▶ _Task_
Look through the listing below and write out exactly the lines from the line with "STEM-alapú, és ezek" to the line with "módszerével fejleszti a", both included, and no others.

(Beginning of Dataset excerpts)

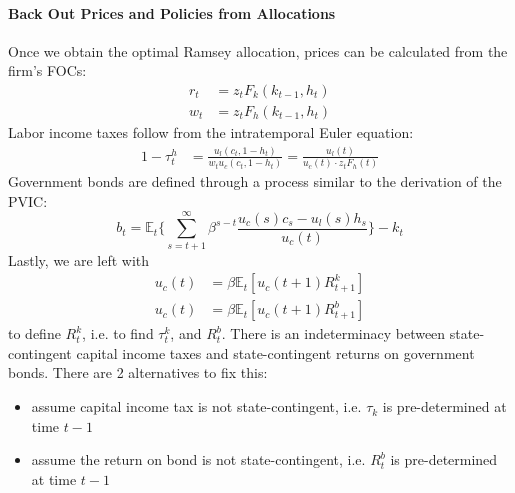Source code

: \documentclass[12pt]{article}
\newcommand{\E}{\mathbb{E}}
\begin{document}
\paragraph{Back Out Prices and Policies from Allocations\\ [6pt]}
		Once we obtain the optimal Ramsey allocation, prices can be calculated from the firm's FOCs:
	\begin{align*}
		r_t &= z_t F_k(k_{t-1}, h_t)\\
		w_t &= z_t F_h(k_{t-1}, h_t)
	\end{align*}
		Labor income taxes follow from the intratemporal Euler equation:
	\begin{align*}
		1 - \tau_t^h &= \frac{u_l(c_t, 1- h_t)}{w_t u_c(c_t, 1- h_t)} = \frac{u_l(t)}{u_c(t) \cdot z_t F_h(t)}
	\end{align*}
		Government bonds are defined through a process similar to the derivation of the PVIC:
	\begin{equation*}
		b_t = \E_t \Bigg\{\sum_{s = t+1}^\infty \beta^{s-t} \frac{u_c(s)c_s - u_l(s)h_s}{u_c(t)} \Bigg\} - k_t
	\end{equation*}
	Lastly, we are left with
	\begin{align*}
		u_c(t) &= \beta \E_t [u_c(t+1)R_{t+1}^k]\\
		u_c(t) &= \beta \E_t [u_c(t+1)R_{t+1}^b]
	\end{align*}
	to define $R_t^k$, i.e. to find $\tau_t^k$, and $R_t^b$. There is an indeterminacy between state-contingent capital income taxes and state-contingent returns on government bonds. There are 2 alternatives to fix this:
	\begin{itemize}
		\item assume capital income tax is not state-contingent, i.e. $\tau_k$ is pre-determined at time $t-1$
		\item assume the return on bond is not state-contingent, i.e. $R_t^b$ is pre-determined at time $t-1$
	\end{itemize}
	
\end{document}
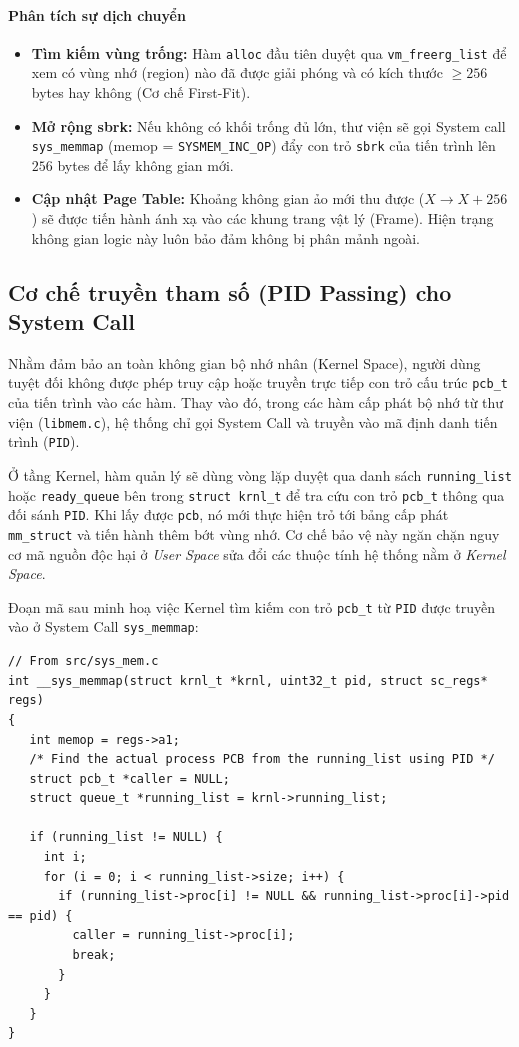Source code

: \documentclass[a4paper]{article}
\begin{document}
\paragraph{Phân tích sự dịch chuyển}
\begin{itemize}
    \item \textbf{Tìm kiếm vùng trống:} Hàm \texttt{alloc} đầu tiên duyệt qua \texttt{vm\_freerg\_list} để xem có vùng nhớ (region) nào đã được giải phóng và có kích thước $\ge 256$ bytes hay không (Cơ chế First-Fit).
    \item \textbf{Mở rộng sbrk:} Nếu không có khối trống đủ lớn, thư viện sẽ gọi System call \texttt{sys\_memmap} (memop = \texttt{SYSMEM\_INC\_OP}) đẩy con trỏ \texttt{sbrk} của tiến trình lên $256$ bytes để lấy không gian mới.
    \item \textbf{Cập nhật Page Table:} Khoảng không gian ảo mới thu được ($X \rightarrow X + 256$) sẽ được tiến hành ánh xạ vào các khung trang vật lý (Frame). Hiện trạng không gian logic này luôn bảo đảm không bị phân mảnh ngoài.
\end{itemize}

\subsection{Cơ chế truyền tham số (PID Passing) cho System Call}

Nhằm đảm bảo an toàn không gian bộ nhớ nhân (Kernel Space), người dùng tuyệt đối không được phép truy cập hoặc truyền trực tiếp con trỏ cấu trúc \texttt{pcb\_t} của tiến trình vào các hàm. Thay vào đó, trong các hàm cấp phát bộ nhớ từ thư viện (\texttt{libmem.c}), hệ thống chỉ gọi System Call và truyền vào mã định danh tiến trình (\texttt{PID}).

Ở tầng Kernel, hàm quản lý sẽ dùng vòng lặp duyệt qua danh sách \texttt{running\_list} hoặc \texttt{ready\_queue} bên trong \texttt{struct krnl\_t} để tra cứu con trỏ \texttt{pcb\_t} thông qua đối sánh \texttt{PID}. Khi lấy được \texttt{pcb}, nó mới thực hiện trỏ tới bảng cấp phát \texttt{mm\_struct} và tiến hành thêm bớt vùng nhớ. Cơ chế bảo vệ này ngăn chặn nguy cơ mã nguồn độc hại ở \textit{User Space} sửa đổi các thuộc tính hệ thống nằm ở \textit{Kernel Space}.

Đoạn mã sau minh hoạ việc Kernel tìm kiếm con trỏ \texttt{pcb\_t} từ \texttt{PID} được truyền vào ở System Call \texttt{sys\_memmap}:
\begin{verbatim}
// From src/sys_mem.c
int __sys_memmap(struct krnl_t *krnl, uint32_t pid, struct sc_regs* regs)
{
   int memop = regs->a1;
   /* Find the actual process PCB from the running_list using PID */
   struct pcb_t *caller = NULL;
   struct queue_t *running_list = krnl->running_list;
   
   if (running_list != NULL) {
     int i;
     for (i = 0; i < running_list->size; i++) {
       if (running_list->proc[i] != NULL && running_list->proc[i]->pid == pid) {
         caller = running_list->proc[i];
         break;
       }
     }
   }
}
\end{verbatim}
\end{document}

(End of Dataset excerpts)
(Beginning of Dataset excerpts)

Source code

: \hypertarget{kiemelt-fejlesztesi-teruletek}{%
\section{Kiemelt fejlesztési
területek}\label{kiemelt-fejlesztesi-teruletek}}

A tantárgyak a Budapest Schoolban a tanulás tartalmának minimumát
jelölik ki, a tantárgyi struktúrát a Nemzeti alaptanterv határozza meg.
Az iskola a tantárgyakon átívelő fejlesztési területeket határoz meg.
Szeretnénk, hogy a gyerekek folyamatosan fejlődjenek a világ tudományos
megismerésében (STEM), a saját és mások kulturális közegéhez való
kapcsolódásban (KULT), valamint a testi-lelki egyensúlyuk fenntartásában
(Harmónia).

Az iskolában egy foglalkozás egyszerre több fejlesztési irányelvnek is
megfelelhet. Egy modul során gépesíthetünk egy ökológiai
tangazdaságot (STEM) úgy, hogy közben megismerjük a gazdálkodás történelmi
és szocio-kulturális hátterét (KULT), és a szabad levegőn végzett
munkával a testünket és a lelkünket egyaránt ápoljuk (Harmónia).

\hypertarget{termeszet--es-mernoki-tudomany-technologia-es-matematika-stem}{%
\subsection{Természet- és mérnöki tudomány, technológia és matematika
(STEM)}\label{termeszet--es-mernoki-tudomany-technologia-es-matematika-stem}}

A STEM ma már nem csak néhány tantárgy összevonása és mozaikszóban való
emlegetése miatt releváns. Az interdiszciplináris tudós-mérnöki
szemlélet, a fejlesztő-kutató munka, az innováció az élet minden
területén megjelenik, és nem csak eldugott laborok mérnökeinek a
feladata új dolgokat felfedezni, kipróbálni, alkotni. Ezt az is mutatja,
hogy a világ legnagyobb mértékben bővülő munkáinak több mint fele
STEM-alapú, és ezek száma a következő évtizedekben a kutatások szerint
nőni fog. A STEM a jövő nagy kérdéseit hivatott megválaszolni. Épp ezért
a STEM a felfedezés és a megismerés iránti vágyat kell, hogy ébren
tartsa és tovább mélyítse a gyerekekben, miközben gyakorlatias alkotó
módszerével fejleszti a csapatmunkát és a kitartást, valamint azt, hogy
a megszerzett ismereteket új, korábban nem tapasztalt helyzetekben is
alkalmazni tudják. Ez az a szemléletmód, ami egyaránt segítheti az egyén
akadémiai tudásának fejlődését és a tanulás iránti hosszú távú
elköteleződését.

(End of Dataset excerpts)

▶ _Answer space_
STEM-alapú, és ezek száma a következő évtizedekben a kutatások szerint
nőni fog. A STEM a jövő nagy kérdéseit hivatott megválaszolni. Épp ezért
a STEM a felfedezés és a megismerés iránti vágyat kell, hogy ébren
tartsa és tovább mélyítse a gyerekekben, miközben gyakorlatias alkotó
módszerével fejleszti a csapatmunkát és a kitartást, valamint azt, hogy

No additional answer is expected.